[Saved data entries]
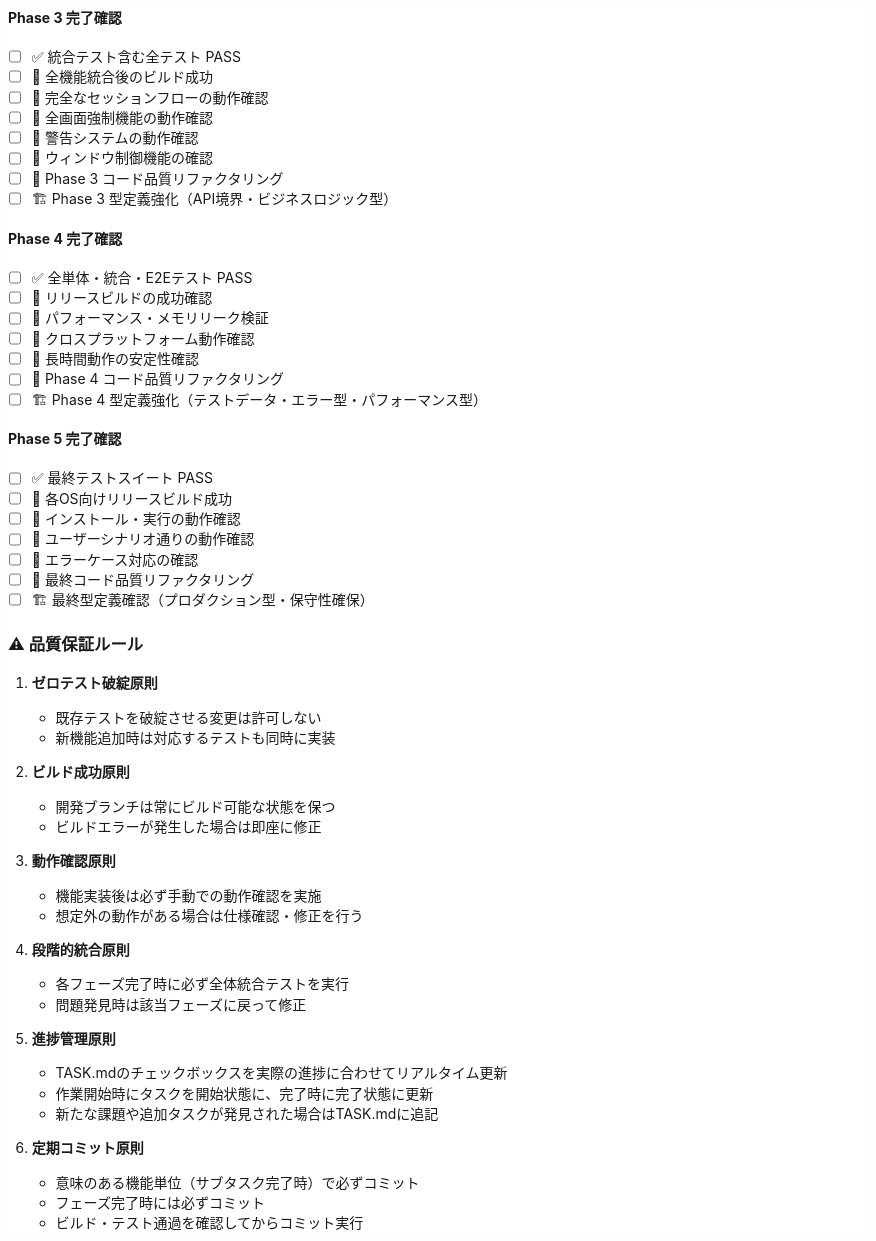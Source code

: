 #### Phase 3 完了確認
- [ ] ✅ 統合テスト含む全テスト PASS
- [ ] 🔨 全機能統合後のビルド成功
- [ ] 🎯 完全なセッションフローの動作確認
- [ ] 🎯 全画面強制機能の動作確認
- [ ] 🎯 警告システムの動作確認
- [ ] 🎯 ウィンドウ制御機能の確認
- [ ] 🔧 Phase 3 コード品質リファクタリング
- [ ] 🏗️ Phase 3 型定義強化（API境界・ビジネスロジック型）

#### Phase 4 完了確認
- [ ] ✅ 全単体・統合・E2Eテスト PASS
- [ ] 🔨 リリースビルドの成功確認
- [ ] 🎯 パフォーマンス・メモリリーク検証
- [ ] 🎯 クロスプラットフォーム動作確認
- [ ] 🎯 長時間動作の安定性確認
- [ ] 🔧 Phase 4 コード品質リファクタリング
- [ ] 🏗️ Phase 4 型定義強化（テストデータ・エラー型・パフォーマンス型）

#### Phase 5 完了確認
- [ ] ✅ 最終テストスイート PASS
- [ ] 🔨 各OS向けリリースビルド成功
- [ ] 🎯 インストール・実行の動作確認
- [ ] 🎯 ユーザーシナリオ通りの動作確認
- [ ] 🎯 エラーケース対応の確認
- [ ] 🔧 最終コード品質リファクタリング
- [ ] 🏗️ 最終型定義確認（プロダクション型・保守性確保）

### ⚠️ 品質保証ルール

1. **ゼロテスト破綻原則**
   - 既存テストを破綻させる変更は許可しない
   - 新機能追加時は対応するテストも同時に実装

2. **ビルド成功原則**
   - 開発ブランチは常にビルド可能な状態を保つ
   - ビルドエラーが発生した場合は即座に修正

3. **動作確認原則**
   - 機能実装後は必ず手動での動作確認を実施
   - 想定外の動作がある場合は仕様確認・修正を行う

4. **段階的統合原則**
   - 各フェーズ完了時に必ず全体統合テストを実行
   - 問題発見時は該当フェーズに戻って修正

5. **進捗管理原則**
   - TASK.mdのチェックボックスを実際の進捗に合わせてリアルタイム更新
   - 作業開始時にタスクを開始状態に、完了時に完了状態に更新
   - 新たな課題や追加タスクが発見された場合はTASK.mdに追記

6. **定期コミット原則**
   - 意味のある機能単位（サブタスク完了時）で必ずコミット
   - フェーズ完了時には必ずコミット
   - ビルド・テスト通過を確認してからコミット実行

**Aim of the exercise:** Repeat only the lines between the top of the entries above and the line containing "- [ ] 🔧 Phase 4 コード品質リファクタリング", both ends included, without the pictures.

**Answer space:**
Source code

: #### Phase 3 完了確認
- [ ] ✅ 統合テスト含む全テスト PASS
- [ ] 🔨 全機能統合後のビルド成功
- [ ] 🎯 完全なセッションフローの動作確認
- [ ] 🎯 全画面強制機能の動作確認
- [ ] 🎯 警告システムの動作確認
- [ ] 🎯 ウィンドウ制御機能の確認
- [ ] 🔧 Phase 3 コード品質リファクタリング
- [ ] 🏗️ Phase 3 型定義強化（API境界・ビジネスロジック型）

#### Phase 4 完了確認
- [ ] ✅ 全単体・統合・E2Eテスト PASS
- [ ] 🔨 リリースビルドの成功確認
- [ ] 🎯 パフォーマンス・メモリリーク検証
- [ ] 🎯 クロスプラットフォーム動作確認
- [ ] 🎯 長時間動作の安定性確認
- [ ] 🔧 Phase 4 コード品質リファクタリング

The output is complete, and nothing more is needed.